Victor Decker:
No meio daquele momento de alívio, uma sensação incômoda começou a se infiltrar em meus pensamentos. Havia algo que eu não podia ignorar, uma verdade que se escondia por trás de nossa situação. Eu e Puck tínhamos sido banidos dessas terras. A regra era clara: se voltássemos, a sentença seria a morte. Não havia exceções, não havia misericórdia. E agora, ali estávamos, de volta a um lugar onde nossa mera presença poderia nos condenar. A pergunta silenciosa pairava no ar, uma sombra ameaçadora: o que eles fariam agora? Como poderiam justificar nossa sobrevivência?

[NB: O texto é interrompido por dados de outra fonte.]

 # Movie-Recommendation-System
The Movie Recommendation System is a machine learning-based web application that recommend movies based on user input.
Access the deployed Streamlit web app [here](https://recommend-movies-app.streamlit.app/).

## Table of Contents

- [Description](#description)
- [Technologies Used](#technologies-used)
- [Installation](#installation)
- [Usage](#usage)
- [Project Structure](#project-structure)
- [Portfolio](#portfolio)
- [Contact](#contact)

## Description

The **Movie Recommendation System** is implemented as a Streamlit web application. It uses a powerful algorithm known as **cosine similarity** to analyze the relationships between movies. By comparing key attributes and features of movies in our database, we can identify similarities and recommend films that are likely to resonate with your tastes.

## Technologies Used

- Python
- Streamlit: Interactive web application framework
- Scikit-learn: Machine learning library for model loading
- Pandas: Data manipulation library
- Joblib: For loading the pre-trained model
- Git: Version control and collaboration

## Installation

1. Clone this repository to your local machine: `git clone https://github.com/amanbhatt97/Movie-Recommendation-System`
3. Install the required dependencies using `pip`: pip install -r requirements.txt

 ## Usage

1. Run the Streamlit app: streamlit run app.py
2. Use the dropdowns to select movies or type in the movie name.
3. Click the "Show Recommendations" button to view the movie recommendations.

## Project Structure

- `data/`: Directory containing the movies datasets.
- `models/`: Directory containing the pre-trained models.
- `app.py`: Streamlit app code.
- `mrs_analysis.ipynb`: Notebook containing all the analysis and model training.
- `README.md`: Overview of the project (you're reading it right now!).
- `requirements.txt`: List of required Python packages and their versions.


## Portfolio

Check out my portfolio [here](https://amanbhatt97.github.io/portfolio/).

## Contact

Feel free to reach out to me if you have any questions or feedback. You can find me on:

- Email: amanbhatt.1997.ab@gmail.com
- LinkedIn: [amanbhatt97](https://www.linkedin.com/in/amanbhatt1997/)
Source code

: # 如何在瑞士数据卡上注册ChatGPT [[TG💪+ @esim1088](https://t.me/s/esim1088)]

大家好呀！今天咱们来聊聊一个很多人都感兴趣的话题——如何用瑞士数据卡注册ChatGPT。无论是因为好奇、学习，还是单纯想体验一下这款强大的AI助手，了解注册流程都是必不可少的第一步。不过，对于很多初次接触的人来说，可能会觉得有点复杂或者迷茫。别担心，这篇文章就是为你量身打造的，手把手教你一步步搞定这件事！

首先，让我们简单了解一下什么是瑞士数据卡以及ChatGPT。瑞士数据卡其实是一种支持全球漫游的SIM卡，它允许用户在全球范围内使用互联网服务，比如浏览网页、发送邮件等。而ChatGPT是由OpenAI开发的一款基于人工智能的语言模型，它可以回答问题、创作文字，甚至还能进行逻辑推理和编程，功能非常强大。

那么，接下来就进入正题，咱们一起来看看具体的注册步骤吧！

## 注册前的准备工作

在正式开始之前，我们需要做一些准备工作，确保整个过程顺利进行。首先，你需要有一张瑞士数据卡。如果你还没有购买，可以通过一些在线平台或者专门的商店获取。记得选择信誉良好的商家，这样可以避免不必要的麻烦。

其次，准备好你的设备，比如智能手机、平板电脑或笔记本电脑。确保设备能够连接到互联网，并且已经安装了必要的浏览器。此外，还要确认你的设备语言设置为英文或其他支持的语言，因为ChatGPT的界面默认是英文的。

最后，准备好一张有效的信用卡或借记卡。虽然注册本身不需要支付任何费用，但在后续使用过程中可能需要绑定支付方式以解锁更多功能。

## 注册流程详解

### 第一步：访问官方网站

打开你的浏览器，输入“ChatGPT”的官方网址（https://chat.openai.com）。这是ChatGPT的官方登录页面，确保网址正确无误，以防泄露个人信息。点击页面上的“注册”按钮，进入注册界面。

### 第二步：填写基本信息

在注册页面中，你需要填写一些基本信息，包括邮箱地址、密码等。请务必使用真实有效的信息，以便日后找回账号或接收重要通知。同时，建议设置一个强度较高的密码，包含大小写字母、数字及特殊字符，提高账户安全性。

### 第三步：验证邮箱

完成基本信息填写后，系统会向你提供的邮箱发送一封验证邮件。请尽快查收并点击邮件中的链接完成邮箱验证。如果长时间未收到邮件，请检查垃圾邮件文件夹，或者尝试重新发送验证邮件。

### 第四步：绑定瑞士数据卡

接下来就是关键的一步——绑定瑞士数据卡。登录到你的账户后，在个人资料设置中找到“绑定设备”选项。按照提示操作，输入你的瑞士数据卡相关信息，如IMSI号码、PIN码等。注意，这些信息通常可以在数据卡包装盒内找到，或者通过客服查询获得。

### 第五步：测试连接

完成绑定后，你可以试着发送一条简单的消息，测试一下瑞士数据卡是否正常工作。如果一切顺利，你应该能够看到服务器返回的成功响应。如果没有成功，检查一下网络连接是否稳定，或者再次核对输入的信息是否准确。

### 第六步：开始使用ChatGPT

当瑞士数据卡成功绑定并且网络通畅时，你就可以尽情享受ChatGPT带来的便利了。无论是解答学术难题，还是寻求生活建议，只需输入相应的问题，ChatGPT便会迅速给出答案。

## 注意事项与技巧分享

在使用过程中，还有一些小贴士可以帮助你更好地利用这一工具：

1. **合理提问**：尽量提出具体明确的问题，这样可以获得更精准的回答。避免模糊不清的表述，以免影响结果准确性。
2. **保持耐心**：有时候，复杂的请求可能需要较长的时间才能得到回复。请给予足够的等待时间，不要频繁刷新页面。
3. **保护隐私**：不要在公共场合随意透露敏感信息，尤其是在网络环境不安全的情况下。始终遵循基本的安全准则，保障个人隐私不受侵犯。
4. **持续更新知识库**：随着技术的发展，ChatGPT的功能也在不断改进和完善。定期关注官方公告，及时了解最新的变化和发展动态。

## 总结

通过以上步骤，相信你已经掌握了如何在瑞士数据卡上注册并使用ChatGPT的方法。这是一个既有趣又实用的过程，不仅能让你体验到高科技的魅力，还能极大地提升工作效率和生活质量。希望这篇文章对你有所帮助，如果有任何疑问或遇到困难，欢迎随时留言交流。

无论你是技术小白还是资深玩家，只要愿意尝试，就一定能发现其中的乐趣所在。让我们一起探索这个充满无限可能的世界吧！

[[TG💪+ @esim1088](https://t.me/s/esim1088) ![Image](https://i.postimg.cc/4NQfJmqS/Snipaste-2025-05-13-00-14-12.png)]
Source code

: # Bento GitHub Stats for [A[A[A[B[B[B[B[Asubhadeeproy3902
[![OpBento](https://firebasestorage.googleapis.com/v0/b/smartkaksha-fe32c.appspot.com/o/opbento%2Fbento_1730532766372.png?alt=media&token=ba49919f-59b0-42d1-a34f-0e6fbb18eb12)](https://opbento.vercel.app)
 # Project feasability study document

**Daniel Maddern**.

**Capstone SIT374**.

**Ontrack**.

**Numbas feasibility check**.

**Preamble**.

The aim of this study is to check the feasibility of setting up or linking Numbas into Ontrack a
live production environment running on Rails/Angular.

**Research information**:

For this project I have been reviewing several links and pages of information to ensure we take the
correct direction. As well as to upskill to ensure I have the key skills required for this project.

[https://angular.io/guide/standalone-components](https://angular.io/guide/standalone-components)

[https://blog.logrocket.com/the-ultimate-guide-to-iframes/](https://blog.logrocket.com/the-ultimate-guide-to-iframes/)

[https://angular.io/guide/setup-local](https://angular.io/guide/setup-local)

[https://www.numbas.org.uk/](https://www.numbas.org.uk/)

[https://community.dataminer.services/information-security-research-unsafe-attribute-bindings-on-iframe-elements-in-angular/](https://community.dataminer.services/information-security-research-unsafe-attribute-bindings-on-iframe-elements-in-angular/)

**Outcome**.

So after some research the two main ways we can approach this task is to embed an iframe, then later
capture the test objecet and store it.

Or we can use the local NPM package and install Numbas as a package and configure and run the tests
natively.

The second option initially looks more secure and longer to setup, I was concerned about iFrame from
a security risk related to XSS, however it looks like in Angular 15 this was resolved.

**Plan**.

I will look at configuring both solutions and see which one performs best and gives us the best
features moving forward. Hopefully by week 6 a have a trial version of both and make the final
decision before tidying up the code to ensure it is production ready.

Antes que pudesse ponderar mais sobre isso, algo inesperado aconteceu. Kierran, o filho de Ash, rompeu a tensão que nos envolvia e, com um sorriso radiante, correu em nossa direção. Em um instante, ele me envolveu em um abraço caloroso, e logo depois, abraçou Puck com a mesma intensidade. A surpresa me deixou sem palavras por um momento. Sua energia era contagiante, um raio de luz em meio à escuridão que nos cercava.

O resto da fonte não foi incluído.